Which lines of the data contain the string "Native"? Copy every one of them.
(Data to process Opens)
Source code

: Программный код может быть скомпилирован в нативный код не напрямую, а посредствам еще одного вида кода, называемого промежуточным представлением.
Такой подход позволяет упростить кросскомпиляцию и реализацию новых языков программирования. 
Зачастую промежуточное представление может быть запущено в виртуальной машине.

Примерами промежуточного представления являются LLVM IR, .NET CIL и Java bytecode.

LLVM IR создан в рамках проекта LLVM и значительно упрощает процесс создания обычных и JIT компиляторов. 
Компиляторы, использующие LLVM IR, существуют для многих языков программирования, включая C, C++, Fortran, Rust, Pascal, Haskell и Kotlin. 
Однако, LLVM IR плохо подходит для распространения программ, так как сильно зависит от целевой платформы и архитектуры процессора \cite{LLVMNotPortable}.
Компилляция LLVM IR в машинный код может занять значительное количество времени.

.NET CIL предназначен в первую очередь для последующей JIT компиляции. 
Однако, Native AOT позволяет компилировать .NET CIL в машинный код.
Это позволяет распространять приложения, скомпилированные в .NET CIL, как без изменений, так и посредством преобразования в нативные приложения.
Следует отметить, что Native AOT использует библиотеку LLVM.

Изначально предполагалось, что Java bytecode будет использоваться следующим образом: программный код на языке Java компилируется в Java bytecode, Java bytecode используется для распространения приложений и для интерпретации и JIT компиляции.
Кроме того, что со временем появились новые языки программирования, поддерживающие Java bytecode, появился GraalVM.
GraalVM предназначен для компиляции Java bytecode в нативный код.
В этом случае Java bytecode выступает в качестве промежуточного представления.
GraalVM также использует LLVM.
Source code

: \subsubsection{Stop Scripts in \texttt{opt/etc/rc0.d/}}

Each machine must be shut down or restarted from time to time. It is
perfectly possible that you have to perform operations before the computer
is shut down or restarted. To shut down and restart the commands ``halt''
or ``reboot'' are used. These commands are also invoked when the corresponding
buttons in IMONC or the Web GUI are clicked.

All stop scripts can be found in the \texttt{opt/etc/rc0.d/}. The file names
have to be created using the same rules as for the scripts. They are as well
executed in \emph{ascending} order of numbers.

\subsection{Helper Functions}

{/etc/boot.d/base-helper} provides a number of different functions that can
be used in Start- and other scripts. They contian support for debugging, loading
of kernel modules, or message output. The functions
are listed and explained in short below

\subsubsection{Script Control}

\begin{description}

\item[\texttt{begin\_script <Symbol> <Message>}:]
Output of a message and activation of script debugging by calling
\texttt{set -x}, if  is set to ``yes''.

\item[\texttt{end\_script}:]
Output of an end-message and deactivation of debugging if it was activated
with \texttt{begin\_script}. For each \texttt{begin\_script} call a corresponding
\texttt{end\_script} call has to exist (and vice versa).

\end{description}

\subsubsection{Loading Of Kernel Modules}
(Data to process Closes)
→ Your solution:
Однако, Native AOT позволяет компилировать .NET CIL в машинный код.
Следует отметить, что Native AOT использует библиотеку LLVM.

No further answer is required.